> **Exercise requirements**
Determine how many lines in the material below contain the word "main", and give that number without comment.

> **Source information**
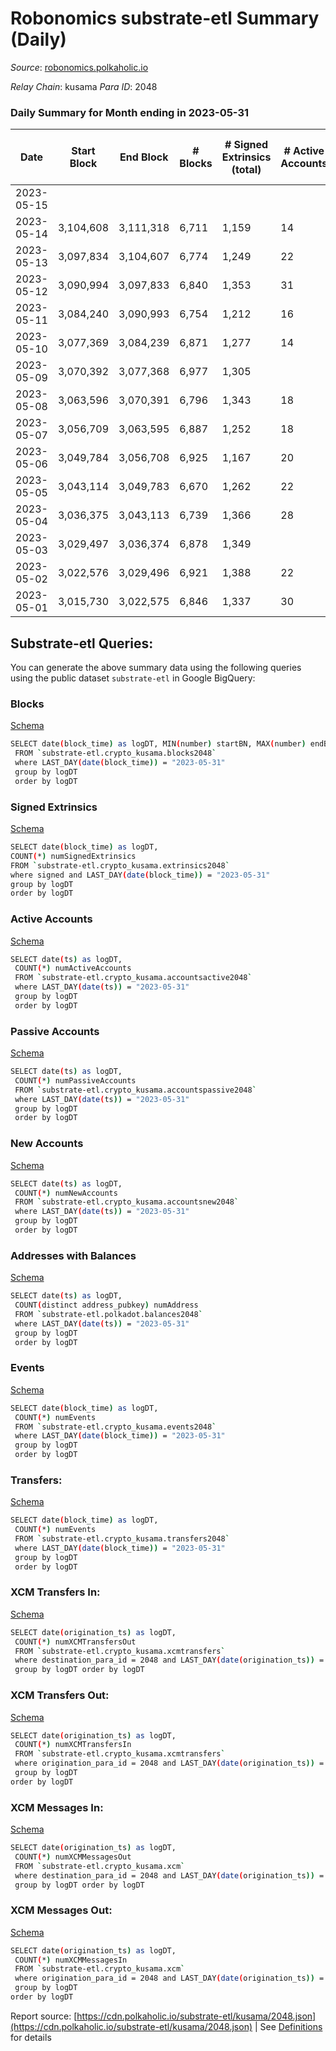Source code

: # Robonomics substrate-etl Summary (Daily)

_Source_: [robonomics.polkaholic.io](https://robonomics.polkaholic.io)

*Relay Chain*: kusama
*Para ID*: 2048



### Daily Summary for Month ending in 2023-05-31


| Date | Start Block | End Block | # Blocks  | # Signed Extrinsics (total) | # Active Accounts | # Passive | # New | # Addresses with Balances | # Events | # Transfers | # XCM Transfers In | # XCM Transfers Out | # XCM In | # XCM Out | Issues | 
| ---- | ----------- | --------- | --------  | --------------------------- | ----------------- | --------- | ----- | ------------------------- | -------- | ----------- | ------------------ | ------------------- | -------- | --------- | ------ |
| 2023-05-15 |  |  |   |  |  |  |  |  |  |   |   |   |  |  |  |
| 2023-05-14 | 3,104,608 | 3,111,318 | 6,711  | 1,159 | 14 |  | 1 | 3,000 | 38,739 | 2 ($636.94) |   | 1 ($20.65) |  | 1 |  |
| 2023-05-13 | 3,097,834 | 3,104,607 | 6,774  | 1,249 | 22 |  |  | 2,999 | 39,297 | 12 ($797.25) | 3 ($236.92) | 2 ($22.34) | 3 | 2 |  |
| 2023-05-12 | 3,090,994 | 3,097,833 | 6,840  | 1,353 | 31 |  |  | 2,999 | 40,028 | 11 ($2,847.59) | 2 ($1,293.14) | 3 ($112.87) | 15 | 15 |  |
| 2023-05-11 | 3,084,240 | 3,090,993 | 6,754  | 1,212 | 16 |  |  | 2,999 | 38,870 | 2 ($22.20) |   | 1 ($15.95) |  | 1 |  |
| 2023-05-10 | 3,077,369 | 3,084,239 | 6,871  | 1,277 | 14 |  |  | 2,999 | 39,729 | 1 ($13.94) |   | 1 ($14.40) |  | 1 |  |
| 2023-05-09 | 3,070,392 | 3,077,368 | 6,977  | 1,305 |  |  | 1 | 2,999 | 40,398 | 13 ($3,773.95) |   | 1 ($23.23) |  | 1 |  |
| 2023-05-08 | 3,063,596 | 3,070,391 | 6,796  | 1,343 | 18 |  |  | 2,999 | 39,638 | 11 ($3,145.17) | 5 ($1,575.48) | 1 ($13.73) | 7 | 3 |  |
| 2023-05-07 | 3,056,709 | 3,063,595 | 6,887  | 1,252 | 18 |  | 1 | 2,999 | 39,691 | 3 ($27.58) | 1 ($11.51) | 1 ($16.68) | 1 | 1 |  |
| 2023-05-06 | 3,049,784 | 3,056,708 | 6,925  | 1,167 | 20 |  | 1 | 2,998 | 39,617 | 7 ($700.21) | 3 ($179.18) | 2 ($272.53) | 18 | 19 |  |
| 2023-05-05 | 3,043,114 | 3,049,783 | 6,670  | 1,262 | 22 |  | 1 | 2,997 | 38,787 | 9 ($2,604.48) | 3 ($1,190.04) | 2 ($137.54) | 29 | 26 |  |
| 2023-05-04 | 3,036,375 | 3,043,113 | 6,739  | 1,366 | 28 |  |  | 2,996 | 39,581 | 9 ($421.38) | 5 ($293.64) | 6 ($343.74) | 24 | 23 |  |
| 2023-05-03 | 3,029,497 | 3,036,374 | 6,878  | 1,349 |  |  | 1 | 2,996 | 40,162 | 8 ($8,009.78) | 2 ($1,836.44) | 2 ($4,328.44) | 6 | 6 |  |
| 2023-05-02 | 3,022,576 | 3,029,496 | 6,921  | 1,388 | 22 |  |  | 2,995 | 40,258 |   |   |   |  |  |  |
| 2023-05-01 | 3,015,730 | 3,022,575 | 6,846  | 1,337 | 30 |  | 8 | 2,995 | 39,672 | 12 ($1,566.24) | 1 ($775.94) | 1 ($17.41) | 1 | 1 |  |

## Substrate-etl Queries:
You can generate the above summary data using the following queries using the public dataset `substrate-etl` in Google BigQuery:


### Blocks 

[Schema](https://github.com/colorfulnotion/substrate-etl/blob/main/schema/blocks.json)

```bash
SELECT date(block_time) as logDT, MIN(number) startBN, MAX(number) endBN, COUNT(*) numBlocks 
 FROM `substrate-etl.crypto_kusama.blocks2048`  
 where LAST_DAY(date(block_time)) = "2023-05-31" 
 group by logDT 
 order by logDT
```

### Signed Extrinsics 

[Schema](https://github.com/colorfulnotion/substrate-etl/blob/main/schema/extrinsics.json)

```bash
SELECT date(block_time) as logDT, 
COUNT(*) numSignedExtrinsics 
FROM `substrate-etl.crypto_kusama.extrinsics2048`  
where signed and LAST_DAY(date(block_time)) = "2023-05-31" 
group by logDT 
order by logDT
```

### Active Accounts 

[Schema](https://github.com/colorfulnotion/substrate-etl/blob/main/schema/accountsactive.json)

```bash
SELECT date(ts) as logDT, 
 COUNT(*) numActiveAccounts 
 FROM `substrate-etl.crypto_kusama.accountsactive2048` 
 where LAST_DAY(date(ts)) = "2023-05-31" 
 group by logDT 
 order by logDT
```

### Passive Accounts 

[Schema](https://github.com/colorfulnotion/substrate-etl/blob/main/schema/accountspassive.json)

```bash
SELECT date(ts) as logDT, 
 COUNT(*) numPassiveAccounts 
 FROM `substrate-etl.crypto_kusama.accountspassive2048` 
 where LAST_DAY(date(ts)) = "2023-05-31" 
 group by logDT 
 order by logDT
```

### New Accounts 

[Schema](https://github.com/colorfulnotion/substrate-etl/blob/main/schema/accountsnew.json)

```bash
SELECT date(ts) as logDT, 
 COUNT(*) numNewAccounts 
 FROM `substrate-etl.crypto_kusama.accountsnew2048` 
 where LAST_DAY(date(ts)) = "2023-05-31" 
 group by logDT
 order by logDT
```

### Addresses with Balances 

[Schema](https://github.com/colorfulnotion/substrate-etl/blob/main/schema/balances.json)

```bash
SELECT date(ts) as logDT,
 COUNT(distinct address_pubkey) numAddress 
 FROM `substrate-etl.polkadot.balances2048` 
 where LAST_DAY(date(ts)) = "2023-05-31" 
 group by logDT 
 order by logDT
```

### Events 

[Schema](https://github.com/colorfulnotion/substrate-etl/blob/main/schema/events.json)

```bash
SELECT date(block_time) as logDT, 
 COUNT(*) numEvents 
 FROM `substrate-etl.crypto_kusama.events2048` 
 where LAST_DAY(date(block_time)) = "2023-05-31" 
 group by logDT 
 order by logDT
```

### Transfers:

[Schema](https://github.com/colorfulnotion/substrate-etl/blob/main/schema/transfers.json)

```bash
SELECT date(block_time) as logDT, 
 COUNT(*) numEvents 
 FROM `substrate-etl.crypto_kusama.transfers2048` 
 where LAST_DAY(date(block_time)) = "2023-05-31" 
 group by logDT 
 order by logDT
```

### XCM Transfers In: 

[Schema](https://github.com/colorfulnotion/substrate-etl/blob/main/schema/xcmtransfers.json)

```bash
SELECT date(origination_ts) as logDT, 
 COUNT(*) numXCMTransfersOut 
 FROM `substrate-etl.crypto_kusama.xcmtransfers` 
 where destination_para_id = 2048 and LAST_DAY(date(origination_ts)) = "2023-05-31" 
 group by logDT order by logDT
```

### XCM Transfers Out: 

[Schema](https://github.com/colorfulnotion/substrate-etl/blob/main/schema/xcmtransfers.json)

```bash
SELECT date(origination_ts) as logDT, 
 COUNT(*) numXCMTransfersIn 
 FROM `substrate-etl.crypto_kusama.xcmtransfers` 
 where origination_para_id = 2048 and LAST_DAY(date(origination_ts)) = "2023-05-31" 
 group by logDT 
order by logDT
```

### XCM Messages In: 

[Schema](https://github.com/colorfulnotion/substrate-etl/blob/main/schema/xcm.json)

```bash
SELECT date(origination_ts) as logDT, 
 COUNT(*) numXCMMessagesOut 
 FROM `substrate-etl.crypto_kusama.xcm` 
 where destination_para_id = 2048 and LAST_DAY(date(origination_ts)) = "2023-05-31" 
 group by logDT order by logDT
```

### XCM Messages Out: 

[Schema](https://github.com/colorfulnotion/substrate-etl/blob/main/schema/xcm.json)

```bash
SELECT date(origination_ts) as logDT, 
 COUNT(*) numXCMMessagesIn 
 FROM `substrate-etl.crypto_kusama.xcm` 
 where origination_para_id = 2048 and LAST_DAY(date(origination_ts)) = "2023-05-31" 
 group by logDT 
order by logDT
```


Report source: [https://cdn.polkaholic.io/substrate-etl/kusama/2048.json](https://cdn.polkaholic.io/substrate-etl/kusama/2048.json) | See [Definitions](/DEFINITIONS.md) for details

> **Reply to the exercise**
12